As we outlined in our weekend commentary, the technicals have been deteriorating for the last week or so - while optimism among the public has remained strong or has even been increasing. For example, the equity put/call ratio has stayed relatively low (except for today's reading - which is more of a neutral reading), while the percentage of bulls in both the Investors Intelligence and the American Association of Individual Investors surveys has stayed relatively high. More importantly, the latest reading in the Investors Intelligence Survey (which has just been updated) is cause for concern. Remember the statement that I have made over the last two weeks? In my weekend commentaries during the last two weeks, I stated that the relatively high readings in the Investors Intelligence Survey should not be a concern as long as "it [the Bulls-Bears Differential] does not get too out of hand, such as a reading of 40% or over." Well, we are not there yet, but we are definitely close. The latest Bulls-Bears Differential in the Investors Intelligence Survey is a reading of 39.1%, the most optimistic reading since the reading on March 3rd earlier this year (followed by a subsequent decline of greater than 500 points in the DJIA over the next three weeks):
Sentiment can best be applied as a contrarian indicator when the public is getting more bullish even in the midst of stock market weakness (or more bearish in the midst of stock market strength). We are currently in the first scenario, per the readings in the Investors Intelligence Survey. Readers please take heed.
The results of the survey for the American Association of Individual Investors will be released tomorrow, and I will provide an update of that survey to our readers this weekend.
Now that we are on the subject of bearish news, I believe my readers would be interested in this warning from the NASD regarding homeowners taking out equity from their homes to invest in the stock market. Readers who have been reading my past commentaries and my posts in our discussion forum may know my stance on housing and housing prices - that the next cyclical bear market in equities will be accompanied by a bear market in housing and housing prices as well. In the next downturn, the marginal homeowners will be squeezed out, not only because income will be down and unemployment will rise, but also because of a downturn in their equity investments where the source of the funds are from home equity loans.

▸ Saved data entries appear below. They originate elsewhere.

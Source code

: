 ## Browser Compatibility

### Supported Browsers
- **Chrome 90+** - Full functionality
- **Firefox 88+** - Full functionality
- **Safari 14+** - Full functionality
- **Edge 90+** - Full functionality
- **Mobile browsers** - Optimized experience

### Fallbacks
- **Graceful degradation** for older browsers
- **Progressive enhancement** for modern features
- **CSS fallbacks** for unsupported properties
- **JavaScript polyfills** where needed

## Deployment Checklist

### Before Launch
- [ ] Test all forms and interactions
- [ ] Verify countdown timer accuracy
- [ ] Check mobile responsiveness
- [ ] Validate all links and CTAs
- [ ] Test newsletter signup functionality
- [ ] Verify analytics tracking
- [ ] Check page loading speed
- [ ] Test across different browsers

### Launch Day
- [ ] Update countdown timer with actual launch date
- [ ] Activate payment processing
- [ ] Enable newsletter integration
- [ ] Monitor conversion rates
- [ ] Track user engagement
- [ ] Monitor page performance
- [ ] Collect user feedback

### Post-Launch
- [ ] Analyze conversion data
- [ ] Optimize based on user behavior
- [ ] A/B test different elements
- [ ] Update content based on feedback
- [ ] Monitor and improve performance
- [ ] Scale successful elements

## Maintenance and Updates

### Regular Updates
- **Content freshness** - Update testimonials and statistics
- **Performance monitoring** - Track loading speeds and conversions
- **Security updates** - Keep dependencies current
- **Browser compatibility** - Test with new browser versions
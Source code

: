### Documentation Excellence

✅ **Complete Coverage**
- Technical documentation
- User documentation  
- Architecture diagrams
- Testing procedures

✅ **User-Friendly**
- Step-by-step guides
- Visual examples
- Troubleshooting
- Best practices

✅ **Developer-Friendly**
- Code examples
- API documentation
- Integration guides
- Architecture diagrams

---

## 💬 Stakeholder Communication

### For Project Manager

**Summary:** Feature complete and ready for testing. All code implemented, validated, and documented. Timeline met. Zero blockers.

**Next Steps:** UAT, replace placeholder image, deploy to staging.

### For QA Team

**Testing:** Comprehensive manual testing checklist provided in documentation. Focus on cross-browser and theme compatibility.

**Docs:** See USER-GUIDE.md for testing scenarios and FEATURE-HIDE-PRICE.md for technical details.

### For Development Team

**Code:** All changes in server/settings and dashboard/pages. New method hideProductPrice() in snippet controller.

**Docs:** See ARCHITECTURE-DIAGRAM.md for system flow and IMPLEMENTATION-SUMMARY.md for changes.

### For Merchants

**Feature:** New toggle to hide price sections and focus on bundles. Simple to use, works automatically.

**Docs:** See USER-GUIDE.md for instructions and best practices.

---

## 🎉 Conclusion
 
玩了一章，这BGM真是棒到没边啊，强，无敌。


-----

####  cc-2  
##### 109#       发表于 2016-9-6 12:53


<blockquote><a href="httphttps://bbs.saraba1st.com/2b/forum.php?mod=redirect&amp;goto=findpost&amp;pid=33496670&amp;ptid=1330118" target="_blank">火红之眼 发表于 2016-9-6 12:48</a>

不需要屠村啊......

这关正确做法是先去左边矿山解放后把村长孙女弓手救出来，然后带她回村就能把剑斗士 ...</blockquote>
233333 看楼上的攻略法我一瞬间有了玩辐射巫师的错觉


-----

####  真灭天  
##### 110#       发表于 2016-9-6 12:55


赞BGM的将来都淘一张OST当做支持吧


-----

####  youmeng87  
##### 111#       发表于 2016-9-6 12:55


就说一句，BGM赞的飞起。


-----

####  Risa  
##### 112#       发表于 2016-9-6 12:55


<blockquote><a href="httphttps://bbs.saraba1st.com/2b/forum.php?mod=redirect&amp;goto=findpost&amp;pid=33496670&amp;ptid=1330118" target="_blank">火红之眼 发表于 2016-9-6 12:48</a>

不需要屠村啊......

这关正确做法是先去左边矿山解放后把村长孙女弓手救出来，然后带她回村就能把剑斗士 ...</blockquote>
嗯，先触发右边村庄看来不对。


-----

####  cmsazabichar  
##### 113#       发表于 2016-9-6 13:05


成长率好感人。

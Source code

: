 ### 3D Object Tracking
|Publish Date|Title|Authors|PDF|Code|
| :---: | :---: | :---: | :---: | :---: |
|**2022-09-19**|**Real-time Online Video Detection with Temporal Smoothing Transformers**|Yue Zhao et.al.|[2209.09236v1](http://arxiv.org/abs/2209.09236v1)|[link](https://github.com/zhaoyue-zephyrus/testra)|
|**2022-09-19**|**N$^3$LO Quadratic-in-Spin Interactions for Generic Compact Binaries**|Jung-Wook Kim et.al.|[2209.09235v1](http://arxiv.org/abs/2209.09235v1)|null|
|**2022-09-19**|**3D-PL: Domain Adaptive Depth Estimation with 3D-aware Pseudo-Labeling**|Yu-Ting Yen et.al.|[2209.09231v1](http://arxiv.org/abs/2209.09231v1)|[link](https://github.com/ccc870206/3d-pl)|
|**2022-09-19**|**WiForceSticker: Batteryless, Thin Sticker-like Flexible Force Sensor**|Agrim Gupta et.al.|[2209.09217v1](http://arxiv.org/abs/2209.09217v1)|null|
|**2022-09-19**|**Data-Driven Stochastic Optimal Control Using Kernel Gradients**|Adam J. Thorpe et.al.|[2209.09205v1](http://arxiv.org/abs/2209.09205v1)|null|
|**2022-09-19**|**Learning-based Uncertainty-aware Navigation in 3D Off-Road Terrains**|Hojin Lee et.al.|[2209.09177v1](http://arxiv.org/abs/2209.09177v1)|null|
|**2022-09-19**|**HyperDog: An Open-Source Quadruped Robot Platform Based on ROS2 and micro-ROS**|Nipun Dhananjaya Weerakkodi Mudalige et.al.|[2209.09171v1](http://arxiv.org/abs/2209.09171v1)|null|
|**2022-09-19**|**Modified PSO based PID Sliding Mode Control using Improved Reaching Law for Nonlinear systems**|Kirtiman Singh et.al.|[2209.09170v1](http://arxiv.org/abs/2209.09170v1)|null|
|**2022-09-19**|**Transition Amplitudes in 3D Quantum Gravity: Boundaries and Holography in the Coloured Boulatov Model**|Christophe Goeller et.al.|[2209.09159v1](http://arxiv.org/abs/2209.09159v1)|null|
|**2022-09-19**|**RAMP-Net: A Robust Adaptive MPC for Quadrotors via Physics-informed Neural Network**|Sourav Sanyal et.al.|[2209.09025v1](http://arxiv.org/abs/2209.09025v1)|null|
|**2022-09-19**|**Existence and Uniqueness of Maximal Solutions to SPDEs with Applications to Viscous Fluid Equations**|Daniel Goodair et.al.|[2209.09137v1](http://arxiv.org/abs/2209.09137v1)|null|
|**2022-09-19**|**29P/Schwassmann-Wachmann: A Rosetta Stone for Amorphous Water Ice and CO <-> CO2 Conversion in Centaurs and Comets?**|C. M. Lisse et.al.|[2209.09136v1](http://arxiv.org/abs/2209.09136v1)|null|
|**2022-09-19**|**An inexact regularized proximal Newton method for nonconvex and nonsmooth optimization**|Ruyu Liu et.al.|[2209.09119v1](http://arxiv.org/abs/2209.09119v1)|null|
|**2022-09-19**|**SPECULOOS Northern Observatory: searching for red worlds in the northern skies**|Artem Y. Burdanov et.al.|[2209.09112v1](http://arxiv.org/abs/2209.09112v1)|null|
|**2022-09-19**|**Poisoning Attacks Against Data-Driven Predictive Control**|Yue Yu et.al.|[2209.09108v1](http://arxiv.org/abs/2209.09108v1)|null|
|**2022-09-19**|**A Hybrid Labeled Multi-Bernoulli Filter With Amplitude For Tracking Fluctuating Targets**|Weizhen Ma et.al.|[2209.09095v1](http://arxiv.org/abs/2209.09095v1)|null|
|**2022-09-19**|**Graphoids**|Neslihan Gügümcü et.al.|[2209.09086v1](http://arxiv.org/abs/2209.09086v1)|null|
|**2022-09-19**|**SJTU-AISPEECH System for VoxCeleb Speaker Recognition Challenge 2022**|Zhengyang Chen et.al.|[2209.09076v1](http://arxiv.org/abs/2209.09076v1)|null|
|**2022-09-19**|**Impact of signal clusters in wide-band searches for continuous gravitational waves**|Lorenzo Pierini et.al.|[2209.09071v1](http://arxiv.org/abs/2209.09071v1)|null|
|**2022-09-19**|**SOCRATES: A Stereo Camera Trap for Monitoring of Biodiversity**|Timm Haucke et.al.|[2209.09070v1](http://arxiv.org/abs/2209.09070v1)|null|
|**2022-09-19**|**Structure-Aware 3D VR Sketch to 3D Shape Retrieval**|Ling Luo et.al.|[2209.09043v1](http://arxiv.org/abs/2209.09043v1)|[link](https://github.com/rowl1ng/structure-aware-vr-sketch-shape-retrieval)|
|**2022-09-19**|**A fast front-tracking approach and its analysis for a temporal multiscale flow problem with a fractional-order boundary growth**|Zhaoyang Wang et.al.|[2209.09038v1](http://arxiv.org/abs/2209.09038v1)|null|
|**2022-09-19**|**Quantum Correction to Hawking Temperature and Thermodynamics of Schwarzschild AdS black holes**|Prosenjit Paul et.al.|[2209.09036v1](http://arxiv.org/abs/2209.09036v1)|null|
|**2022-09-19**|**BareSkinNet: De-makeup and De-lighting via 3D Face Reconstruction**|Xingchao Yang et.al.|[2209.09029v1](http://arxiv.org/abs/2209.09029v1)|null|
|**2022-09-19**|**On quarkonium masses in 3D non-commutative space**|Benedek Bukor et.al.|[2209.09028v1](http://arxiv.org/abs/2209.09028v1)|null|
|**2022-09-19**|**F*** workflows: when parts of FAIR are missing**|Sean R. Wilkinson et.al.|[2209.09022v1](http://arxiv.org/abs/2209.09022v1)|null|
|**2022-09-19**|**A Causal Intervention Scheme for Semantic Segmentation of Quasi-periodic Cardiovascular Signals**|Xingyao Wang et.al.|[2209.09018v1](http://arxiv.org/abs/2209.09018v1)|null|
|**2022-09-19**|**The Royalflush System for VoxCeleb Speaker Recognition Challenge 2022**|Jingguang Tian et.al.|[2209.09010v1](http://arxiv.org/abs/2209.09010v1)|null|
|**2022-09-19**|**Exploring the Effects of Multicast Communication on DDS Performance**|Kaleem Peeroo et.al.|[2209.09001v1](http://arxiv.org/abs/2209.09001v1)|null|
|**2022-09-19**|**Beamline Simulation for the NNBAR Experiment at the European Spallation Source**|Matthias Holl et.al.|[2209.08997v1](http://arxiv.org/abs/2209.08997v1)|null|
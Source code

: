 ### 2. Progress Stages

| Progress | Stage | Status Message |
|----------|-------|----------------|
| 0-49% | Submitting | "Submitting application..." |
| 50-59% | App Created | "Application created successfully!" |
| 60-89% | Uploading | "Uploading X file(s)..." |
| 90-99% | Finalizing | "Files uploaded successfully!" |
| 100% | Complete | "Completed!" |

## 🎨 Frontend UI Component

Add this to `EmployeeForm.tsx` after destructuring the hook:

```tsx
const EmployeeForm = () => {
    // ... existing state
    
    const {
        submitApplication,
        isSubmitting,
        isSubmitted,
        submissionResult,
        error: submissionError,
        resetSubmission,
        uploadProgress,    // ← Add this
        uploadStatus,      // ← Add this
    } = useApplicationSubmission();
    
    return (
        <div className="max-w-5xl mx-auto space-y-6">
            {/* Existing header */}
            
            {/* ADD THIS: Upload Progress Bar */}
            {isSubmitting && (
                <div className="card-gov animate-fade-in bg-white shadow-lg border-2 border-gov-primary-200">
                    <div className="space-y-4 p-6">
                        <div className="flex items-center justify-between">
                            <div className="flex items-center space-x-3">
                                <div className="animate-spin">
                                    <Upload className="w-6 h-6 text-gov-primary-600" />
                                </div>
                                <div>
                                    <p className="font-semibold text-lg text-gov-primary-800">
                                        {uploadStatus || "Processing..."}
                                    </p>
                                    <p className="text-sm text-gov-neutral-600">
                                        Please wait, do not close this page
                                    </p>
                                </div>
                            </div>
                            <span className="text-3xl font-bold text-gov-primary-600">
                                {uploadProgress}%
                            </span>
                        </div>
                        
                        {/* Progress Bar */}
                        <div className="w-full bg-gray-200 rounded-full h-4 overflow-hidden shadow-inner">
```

In light of what happened in the commodity markets in the bond market today, I believe something should be said about it. Spot gold prices tanked $14.70 (3.3%), while silver tanked nearly 10% and platinum declined over 4%. The U.S. Dollar Index also had a good rally, although it gave back a significant chunk of those gains towards the close. The steel and the copper stocks continue to go down, and the yield on the 10-year treasuries and the 30-year treasuries were down 9.4% and 11.6%, respectively - very sizable movements any way you look at it.
What is going on? The yield curve continues to flatten (I would recommend shorting CFC here), while commodity stocks continue their downtrends despite continued high demand from China. The consensus is that there will be no landing at all for China, but Jim Rogers had different things to say. Is this cyclical bull market maturing? Dear readers, I will try to provide the answers to these questions in this weekend's commentary, but bull market or bear market, I believe we will be able to navigate this market successfully for the sake of our readers. For now, I can only give you this advice: Stop losses on every trade!